Before the opening-credits montage, we receive a grave warning from Boys State regarding the phenomenon of splitting the political establishment into two parties. The first comes via a quote on a title card courtesy of George Washington, who warned that such a set-up could cause intense division. The second comes from a lecture that offers a solid reminder of why Aldous Huxley’s Brave New World always depicted a more terrifying alternate future than the one in George Orwell’s Nineteen Eighty-Four for one specific reason: Orwell was searching for the questions to ask how we might arrive at that place, while Huxley already had the answers.

It’s a chilling start to this documentary about a group of hundreds of boys gathered in Austin, Texas, to take part in a truly bizarre experiment. They are all politically active 17-year-olds who are given the opportunity to build an entire state legislature, electing mock state and municipal officials under the guidance of the American Legion, an organization made up of war veterans and headquartered in Indianapolis. The experiment is divided into two parties – the Federalists and the Nationalists. Each party will come up with a platform and elect officials to each of its offices. Here, directors Jesse Moss and Amanda McBaine primarily focus on the elections to office of the major executive positions.

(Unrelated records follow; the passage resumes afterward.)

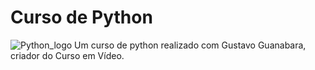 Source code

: # Curso de Python
![Python_logo](https://user-images.githubusercontent.com/26599443/150537860-74e5f138-5f4a-4268-baeb-a3a1a7196da4.png)
 Um curso de python realizado com Gustavo Guanabara, criador do Curso em Vídeo.

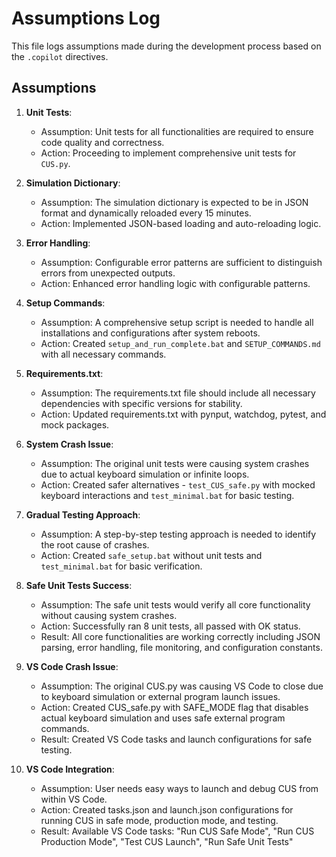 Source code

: # Assumptions Log

This file logs assumptions made during the development process based on the `.copilot` directives.

## Assumptions

1. **Unit Tests**:
   - Assumption: Unit tests for all functionalities are required to ensure code quality and correctness.
   - Action: Proceeding to implement comprehensive unit tests for `CUS.py`.

2. **Simulation Dictionary**:
   - Assumption: The simulation dictionary is expected to be in JSON format and dynamically reloaded every 15 minutes.
   - Action: Implemented JSON-based loading and auto-reloading logic.

3. **Error Handling**:
   - Assumption: Configurable error patterns are sufficient to distinguish errors from unexpected outputs.
   - Action: Enhanced error handling logic with configurable patterns.

4. **Setup Commands**:
   - Assumption: A comprehensive setup script is needed to handle all installations and configurations after system reboots.
   - Action: Created `setup_and_run_complete.bat` and `SETUP_COMMANDS.md` with all necessary commands.

5. **Requirements.txt**:
   - Assumption: The requirements.txt file should include all necessary dependencies with specific versions for stability.
   - Action: Updated requirements.txt with pynput, watchdog, pytest, and mock packages.

6. **System Crash Issue**:
   - Assumption: The original unit tests were causing system crashes due to actual keyboard simulation or infinite loops.
   - Action: Created safer alternatives - `test_CUS_safe.py` with mocked keyboard interactions and `test_minimal.bat` for basic testing.

7. **Gradual Testing Approach**:
   - Assumption: A step-by-step testing approach is needed to identify the root cause of crashes.
   - Action: Created `safe_setup.bat` without unit tests and `test_minimal.bat` for basic verification.

8. **Safe Unit Tests Success**:
   - Assumption: The safe unit tests would verify all core functionality without causing system crashes.
   - Action: Successfully ran 8 unit tests, all passed with OK status.
   - Result: All core functionalities are working correctly including JSON parsing, error handling, file monitoring, and configuration constants.

9. **VS Code Crash Issue**:
   - Assumption: The original CUS.py was causing VS Code to close due to keyboard simulation or external program launch issues.
   - Action: Created CUS_safe.py with SAFE_MODE flag that disables actual keyboard simulation and uses safe external program commands.
   - Result: Created VS Code tasks and launch configurations for safe testing.

10. **VS Code Integration**:
    - Assumption: User needs easy ways to launch and debug CUS from within VS Code.
    - Action: Created tasks.json and launch.json configurations for running CUS in safe mode, production mode, and testing.
    - Result: Available VS Code tasks: "Run CUS Safe Mode", "Run CUS Production Mode", "Test CUS Launch", "Run Safe Unit Tests"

The focus narrows almost immediately to the individuals who will vie most seriously for those positions. Ben, who becomes a frontrunner for the Federalists, is an admirer of Ronald Reagan and a bilateral amputee, having lost both of his legs and much of the functionality in his right arm to meningitis at the age of three. Robert is a moderate Republican who has decided to jettison some of his actual beliefs to play the politics game. Steven is an immigrant’s son and a moderate Democrat who primarily believes personal liberty is fundamental to a functioning democracy. René is seemingly one of the few African American participants, the left-leaning eventual frontrunner for the Nationalists.

There are others here, too, seen in a flash and all worthy of examination, giving the impression that this material might have benefited more from a serialized treatment. So much occurs over a relatively short period that it is easy to forget names and details and party affiliations. This could be counted as a misstep of scale, and the feeling of overexertion does occasionally get in the way of genuinely engaging with the human subjects. At the same time, it is a thrill to watch clearly intelligent young adults-in-the-making engage with politics in such a way that it inspires hope in the generation to which they belong.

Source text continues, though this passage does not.